The fellowship post from St. Charles and Kings, Livingston liked to joke, nearly beat Hollis back to Wisconsin. After all the years since, a confirmed and contented expat, and Sidney, her husband, and the boys, when the offer came from Chicago for Hollis to be the one to found the first clinic dedicated entirely to face and limb transplants, she was surprised by the force of her desire to continue to expand the boundaries of this hopeful technology. She was surprised, even more, by the yearning, which ambushed her like an alarm through broken glass, to be home. The boxes made their final trans-Atlantic crossing.
“Look what she is doing,” Hollis now said to Eliza.
“These are my facial nerves,” Sicily was telling Polly, placing the thumb and finger of one hand on spots on her cheeks, just below the ears. “They say you can’t remember feelings, but I dream about my great-uncle letting me hold a duckling once and how its feathers felt on my cheek.” She placed both hands over her mouth. “The fifth cranial nerve has upper and lower divisions. Do you have a husband, Polly? Or a boyfriend?”

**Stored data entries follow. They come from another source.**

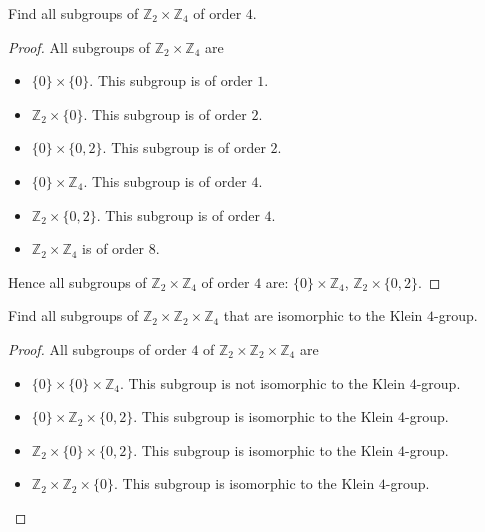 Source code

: \newpage
\begin{exercise}
    Find all subgroups of $\mathbb{Z}_{2}\times\mathbb{Z}_{4}$ of order $4$.
\end{exercise}

\begin{proof}
    All subgroups of $\mathbb{Z}_{2}\times\mathbb{Z}_{4}$ are
    \begin{itemize}
        \item $\{0\}\times\{0\}$. This subgroup is of order $1$.
        \item $\mathbb{Z}_{2}\times\{0\}$. This subgroup is of order $2$.
        \item $\{0\}\times\{0,2\}$. This subgroup is of order $2$.
        \item $\{0\}\times\mathbb{Z}_{4}$. This subgroup is of order $4$.
        \item $\mathbb{Z}_{2}\times\{ 0, 2 \}$. This subgroup is of order $4$.
        \item $\mathbb{Z}_{2}\times\mathbb{Z}_{4}$ is of order $8$.
    \end{itemize}

    Hence all subgroups of $\mathbb{Z}_{2}\times\mathbb{Z}_{4}$ of order $4$ are: $\{0\}\times\mathbb{Z}_{4}$, $\mathbb{Z}_{2}\times\{0,2\}$.
\end{proof}

\newpage
\begin{exercise}
    Find all subgroups of $\mathbb{Z}_{2}\times\mathbb{Z}_{2}\times\mathbb{Z}_{4}$ that are isomorphic to the Klein $4$-group.
\end{exercise}

\begin{proof}
    All subgroups of order $4$ of $\mathbb{Z}_{2}\times\mathbb{Z}_{2}\times\mathbb{Z}_{4}$ are
    \begin{itemize}
        \item $\{0\}\times\{0\}\times\mathbb{Z}_{4}$. This subgroup is not isomorphic to the Klein $4$-group.
        \item $\{0\}\times\mathbb{Z}_{2}\times\{0,2\}$. This subgroup is isomorphic to the Klein $4$-group.
        \item $\mathbb{Z}_{2}\times\{0\}\times\{0,2\}$. This subgroup is isomorphic to the Klein $4$-group.
        \item $\mathbb{Z}_{2}\times\mathbb{Z}_{2}\times\{0\}$. This subgroup is isomorphic to the Klein $4$-group.
    \end{itemize}
\end{proof}

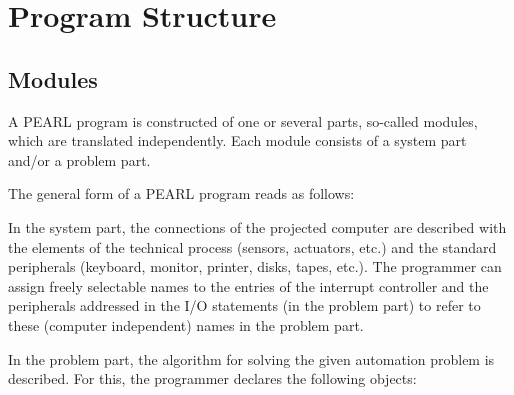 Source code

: \chapter{Program Structure}   %

\section{Modules}  %
\label{sec_modules}

A PEARL program is constructed of one or several parts, so-called
modules, which are translated independently. Each module consists of a
system part and/or a problem part.

The general form of a PEARL program reads as follows:












In the system part, the connections of the projected computer are
described with the elements of the technical process (sensors,
actuators, etc.) and the standard peripherals (keyboard, monitor,
printer, disks, tapes, etc.). The programmer can assign freely
selectable names to the entries of the interrupt controller and the
peripherals addressed in the I/O statements (in the problem part) to
refer to these (computer independent) names in the problem part.

In the problem part, the algorithm for solving the given automation
problem is described. For this, the programmer declares the following
objects:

Polly Guthrie nodded, and Eliza and Hollis could measure, in the slow tempo of the nod, the psychologist’s perplexity.
“The fifth facial nerve lets you feel him kiss you. But the seventh facial nerve lets you make that motion with your mouth—what do they say?”

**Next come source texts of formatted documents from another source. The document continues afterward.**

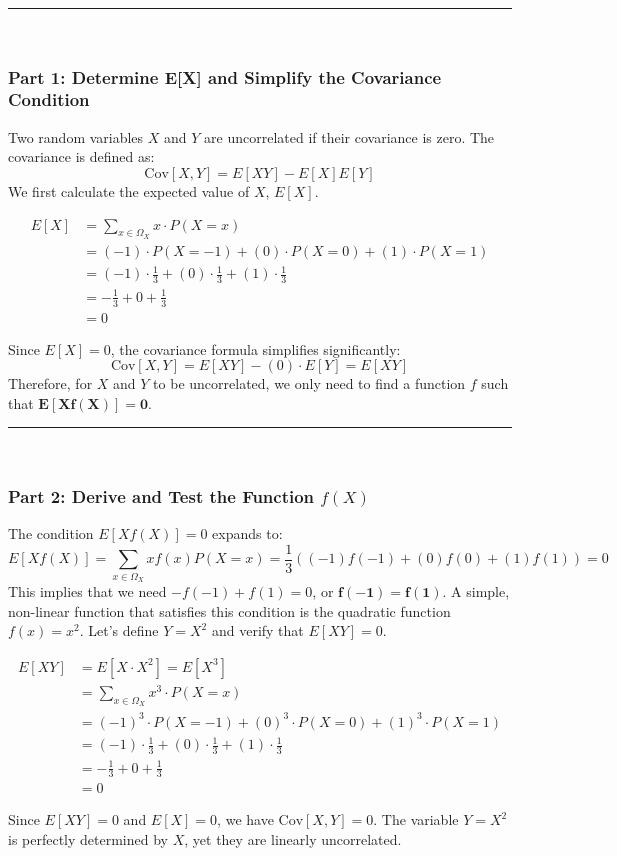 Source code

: \documentclass{article}
\begin{document}
\vspace{1em}
\noindent\rule{\textwidth}{0.4pt}\\

\subsubsection*{Part 1: Determine E[X] and Simplify the Covariance Condition}
\parbox{\textwidth}{
    Two random variables $X$ and $Y$ are uncorrelated if their covariance is zero. The covariance is defined as:
    $$ \text{Cov}[X, Y] = E[XY] - E[X]E[Y] $$
    We first calculate the expected value of $X$, $E[X]$.
}
\begin{align*}
    E[X] &= \sum_{x \in \Omega_X} x \cdot P(X=x) \\
         &= (-1) \cdot P(X=-1) + (0) \cdot P(X=0) + (1) \cdot P(X=1) \\
         &= (-1) \cdot \frac{1}{3} + (0) \cdot \frac{1}{3} + (1) \cdot \frac{1}{3} \\
         &= -\frac{1}{3} + 0 + \frac{1}{3} \\
         &= 0
\end{align*}
\parbox{\textwidth}{
    Since $E[X] = 0$, the covariance formula simplifies significantly:
    $$ \text{Cov}[X, Y] = E[XY] - (0) \cdot E[Y] = E[XY] $$
    Therefore, for $X$ and $Y$ to be uncorrelated, we only need to find a function $f$ such that $\mathbf{E[X f(X)] = 0}$.
}

\vspace{1em}
\noindent\rule{\textwidth}{0.4pt}\\

\subsubsection*{Part 2: Derive and Test the Function $f(X)$}
\parbox{\textwidth}{
    The condition $E[X f(X)] = 0$ expands to:
    $$ E[X f(X)] = \sum_{x \in \Omega_X} x f(x) P(X=x) = \frac{1}{3} \left( (-1)f(-1) + (0)f(0) + (1)f(1) \right) = 0 $$
    This implies that we need $-f(-1) + f(1) = 0$, or $\mathbf{f(-1) = f(1)}$. A simple, non-linear function that satisfies this condition is the quadratic function $f(x) = x^2$. Let's define $Y = X^2$ and verify that $E[XY] = 0$.
}
\begin{align*}
    E[XY] &= E[X \cdot X^2] = E[X^3] \\
          &= \sum_{x \in \Omega_X} x^3 \cdot P(X=x) \\
          &= (-1)^3 \cdot P(X=-1) + (0)^3 \cdot P(X=0) + (1)^3 \cdot P(X=1) \\
          &= (-1) \cdot \frac{1}{3} + (0) \cdot \frac{1}{3} + (1) \cdot \frac{1}{3} \\
          &= -\frac{1}{3} + 0 + \frac{1}{3} \\
          &= 0
\end{align*}
\parbox{\textwidth}{
    Since $E[XY] = 0$ and $E[X]=0$, we have $\text{Cov}[X, Y] = 0$. The variable $Y=X^2$ is perfectly determined by $X$, yet they are linearly uncorrelated.
}
\end{document}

“Puckering up,” Polly said.
“That’s it. You can kiss him back. I was thirteen when I got burned. I’d never been kissed,” Sicily said. “I’ve got strong heredity. My grandparents on both sides are well into their eighties and they’re going strong.” Sicily moved her hands down until she cradled the lower portion of the bulbous projection that was her chin. “I want to use the zygomaticus major and risorius muscles, with the help of the buccinator.”
Polly Guthrie nodded again.
“I’d give two years of my life to smile.”
“She knows what she wants,” Hollis said to Eliza. “Let’s transplant this young woman.”